The easiest way is to hook up the Tivo drive to the computer and if you use windows, use WinMFS. You would need to copy the drive, make backups, restore to the new drive. The Tivo will not format or install the drive on its own.

Using WinMFS, you can make a truncated backup copy which is the Tivo software and not recordings.

MFSlive.org has the programs to copy.
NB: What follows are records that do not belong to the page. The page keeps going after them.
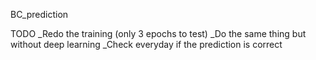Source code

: BC_prediction

TODO
_Redo the training (only 3 epochs to test)
_Do the same thing but without deep learning
_Check everyday if the prediction is correct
With exception to WinMFS, the other programs will require you to make a CD to boot from and use linux commands.


----------



## steve614 (May 1, 2006)

If you're going to go to the trouble of doing an upgrade for a TivoHD, I would suggest using JMFS with a 2TB drive.
So simple, even *I* could do it!


----------



## unitron (Apr 28, 2006)

pdxpa said:


> I'm looking to upgrade my Tivo HD from a 160gb HD to a 500 or 1000gb.
> 
> 1) All the posts I've found on best drives to use are a few years old, any advice on what drive works best?
> 
> ...


Some HD owners have reported problems using recent model Seagates.

I tried a 2TB Seagate in an HD and had trouble but that might have been because I didn't do the upgrade completely correctly, so I can't state for an absolute fact that the drive was at fault.

I have a WD20EADS in there now and it's working fine. Others have reported success with the WD20EARS. I suspect the WD20EACS would also work just fine.

All should have Intellipark disabled with the wdidle3 utility first, however.

If you only want to go with a 1TB drive, then perhaps the WD10EACS, EADS, or EARS.

If you go with a 1TB, you can use WinMFS to copy and expand and set the swap partition size at 1000MB, and it will not leave any unused space at the end of the drive to become an Apple Free partition.

This will "future-proof" you to a degree. When drive prices come down you can use jmfs to copy that 1TB to a 2TB and add a 16th MFS media partition.


----------